Il est aisé de relier ce phénomène à l’identité historique de certaines régions, comme la Bretagne ou le Pays basque. Il semble également qu’il y ait également une cause liée aux langues en elles-mêmes. Les langues régionales les plus vivaces et les plus protégées sont celles appartenant à des groupes linguistiques différents (comme le breton ou le basque) ou étant liées à une langue standard différente (le corse, qui est lié à l’italien), tandis que celles qui sont les moins parlées et les moins défendues sont avant tout les langues d’oïl, groupe auquel appartient également le français. Il était plus facile pour les acteurs de la « francisation » de faire croire aux personnes parlant le picard, le bourguignon ou le champenois qu’ils s’exprimaient en fait dans un français mal-parlé ne demandant qu’à être corrigé, plutôt que dans une langue à part entière. C’est ainsi que la notion de « patois » a pris une connotation négative.
Et en Outre-Mer ?
La situation est encore différente outre-mer. En Guadeloupe, Martinique, Guyane et à La Réunion sont parlés des créoles à base lexicale française.
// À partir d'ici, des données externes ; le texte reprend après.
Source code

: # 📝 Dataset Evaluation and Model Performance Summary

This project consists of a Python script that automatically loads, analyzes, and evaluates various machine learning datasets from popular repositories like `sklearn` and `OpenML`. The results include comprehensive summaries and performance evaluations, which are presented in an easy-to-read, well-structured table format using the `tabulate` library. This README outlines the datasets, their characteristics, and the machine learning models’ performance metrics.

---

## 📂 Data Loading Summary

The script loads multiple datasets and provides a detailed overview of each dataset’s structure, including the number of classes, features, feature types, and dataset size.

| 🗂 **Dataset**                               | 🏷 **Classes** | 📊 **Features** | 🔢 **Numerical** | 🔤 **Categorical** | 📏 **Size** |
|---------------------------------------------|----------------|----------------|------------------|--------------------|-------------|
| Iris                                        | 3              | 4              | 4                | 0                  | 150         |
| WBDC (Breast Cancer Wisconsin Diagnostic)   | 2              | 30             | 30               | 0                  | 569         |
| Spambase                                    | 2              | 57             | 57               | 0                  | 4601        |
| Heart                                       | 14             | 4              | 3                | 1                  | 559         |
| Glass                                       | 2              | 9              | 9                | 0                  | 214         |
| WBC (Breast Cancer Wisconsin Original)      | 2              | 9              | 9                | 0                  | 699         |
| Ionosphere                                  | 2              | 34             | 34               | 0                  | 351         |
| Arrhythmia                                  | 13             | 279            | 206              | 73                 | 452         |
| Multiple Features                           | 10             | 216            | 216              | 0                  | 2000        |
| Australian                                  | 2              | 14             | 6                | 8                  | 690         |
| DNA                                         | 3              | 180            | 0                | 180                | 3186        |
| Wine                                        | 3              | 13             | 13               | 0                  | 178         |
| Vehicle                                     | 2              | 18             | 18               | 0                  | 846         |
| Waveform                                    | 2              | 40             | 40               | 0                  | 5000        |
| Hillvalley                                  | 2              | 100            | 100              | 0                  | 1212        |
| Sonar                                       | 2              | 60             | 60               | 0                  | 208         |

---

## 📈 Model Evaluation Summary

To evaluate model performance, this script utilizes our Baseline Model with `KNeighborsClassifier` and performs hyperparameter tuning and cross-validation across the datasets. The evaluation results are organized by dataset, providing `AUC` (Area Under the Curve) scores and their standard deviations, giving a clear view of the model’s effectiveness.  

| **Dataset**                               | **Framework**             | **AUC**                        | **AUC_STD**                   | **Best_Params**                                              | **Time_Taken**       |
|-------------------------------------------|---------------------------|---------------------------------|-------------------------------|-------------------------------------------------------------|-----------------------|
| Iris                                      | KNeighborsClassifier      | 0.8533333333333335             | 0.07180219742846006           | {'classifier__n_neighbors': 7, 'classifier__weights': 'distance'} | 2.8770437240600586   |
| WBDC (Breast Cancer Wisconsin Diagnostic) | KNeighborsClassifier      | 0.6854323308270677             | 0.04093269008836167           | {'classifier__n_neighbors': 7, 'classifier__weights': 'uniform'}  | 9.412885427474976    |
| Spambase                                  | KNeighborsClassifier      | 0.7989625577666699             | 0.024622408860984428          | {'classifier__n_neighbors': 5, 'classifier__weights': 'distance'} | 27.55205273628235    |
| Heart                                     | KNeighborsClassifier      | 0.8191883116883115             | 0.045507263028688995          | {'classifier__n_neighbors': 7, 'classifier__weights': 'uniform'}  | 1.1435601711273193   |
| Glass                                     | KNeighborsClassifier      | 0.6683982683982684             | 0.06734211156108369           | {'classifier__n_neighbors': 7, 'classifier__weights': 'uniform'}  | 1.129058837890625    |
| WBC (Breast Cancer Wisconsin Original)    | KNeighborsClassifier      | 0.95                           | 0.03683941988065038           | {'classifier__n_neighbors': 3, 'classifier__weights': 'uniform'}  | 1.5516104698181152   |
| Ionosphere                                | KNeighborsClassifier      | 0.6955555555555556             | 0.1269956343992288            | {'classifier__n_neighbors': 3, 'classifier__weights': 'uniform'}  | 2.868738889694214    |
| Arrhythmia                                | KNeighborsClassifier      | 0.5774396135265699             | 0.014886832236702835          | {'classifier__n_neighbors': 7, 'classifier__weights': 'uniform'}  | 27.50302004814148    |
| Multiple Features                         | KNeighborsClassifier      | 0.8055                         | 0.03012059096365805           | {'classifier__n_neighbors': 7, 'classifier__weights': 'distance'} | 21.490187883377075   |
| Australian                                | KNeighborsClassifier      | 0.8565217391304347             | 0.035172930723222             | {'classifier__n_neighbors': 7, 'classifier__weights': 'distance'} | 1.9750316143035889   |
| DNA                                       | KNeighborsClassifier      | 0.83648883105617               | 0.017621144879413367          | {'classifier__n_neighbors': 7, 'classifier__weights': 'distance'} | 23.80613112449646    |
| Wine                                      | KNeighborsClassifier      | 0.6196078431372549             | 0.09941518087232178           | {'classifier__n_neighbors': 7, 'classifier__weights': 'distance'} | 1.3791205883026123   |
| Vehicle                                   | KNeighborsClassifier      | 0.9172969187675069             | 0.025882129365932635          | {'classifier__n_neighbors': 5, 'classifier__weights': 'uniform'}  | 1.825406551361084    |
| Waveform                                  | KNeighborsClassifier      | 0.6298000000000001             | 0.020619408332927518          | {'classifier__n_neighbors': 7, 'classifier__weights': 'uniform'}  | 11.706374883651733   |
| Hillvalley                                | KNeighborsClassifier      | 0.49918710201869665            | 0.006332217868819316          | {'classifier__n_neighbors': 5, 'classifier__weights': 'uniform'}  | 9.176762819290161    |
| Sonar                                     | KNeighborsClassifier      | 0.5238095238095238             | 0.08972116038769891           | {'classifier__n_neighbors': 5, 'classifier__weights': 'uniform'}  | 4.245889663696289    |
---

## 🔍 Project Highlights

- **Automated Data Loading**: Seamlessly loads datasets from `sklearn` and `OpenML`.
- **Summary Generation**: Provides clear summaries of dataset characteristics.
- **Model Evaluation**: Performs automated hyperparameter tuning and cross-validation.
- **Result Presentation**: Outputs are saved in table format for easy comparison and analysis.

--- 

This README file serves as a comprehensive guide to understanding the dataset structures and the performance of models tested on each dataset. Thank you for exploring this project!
Dans ces territoires, la francisation ne s’est pas vécue de la même façon. Pour beaucoup, dès le XIXe siècle, parler le français était synonyme d’une possible ascension sociale en s’appropriant la langue des élites coloniales, et de l’affirmation d’un lien avec la République. Mais avant tout, il s’agissait, en abandonnant le créole, de laisser derrière soi le passé douloureux de l’esclavage.
Néanmoins, en raison de l’éloignement géographique de ces territoires par rapport à l’Hexagone, et de leur histoire particulière, le phénomène de francisation « par le haut » n’a pas eu la même ampleur, ce qui a permis aux créoles de subsister, et de s’imposer avec le temps comme des éléments constitutifs majeurs des cultures locales. À Mayotte, en Nouvelle-Calédonie, en Polynésie française et à Wallis-et-Futuna, le français coexiste avec des langues qui étaient parlées avant la présence française. Dans ces territoires, issus du second empire colonial français, et dans lesquels les habitants ont acquis la citoyenneté française dans l’après-guerre, la francisation de l’ensemble de la population est intervenue beaucoup plus tardivement, et les langues locales restent utilisées, aux côtés du français, couramment et quotidiennement dans l’espace public, ainsi que dans certaines administrations.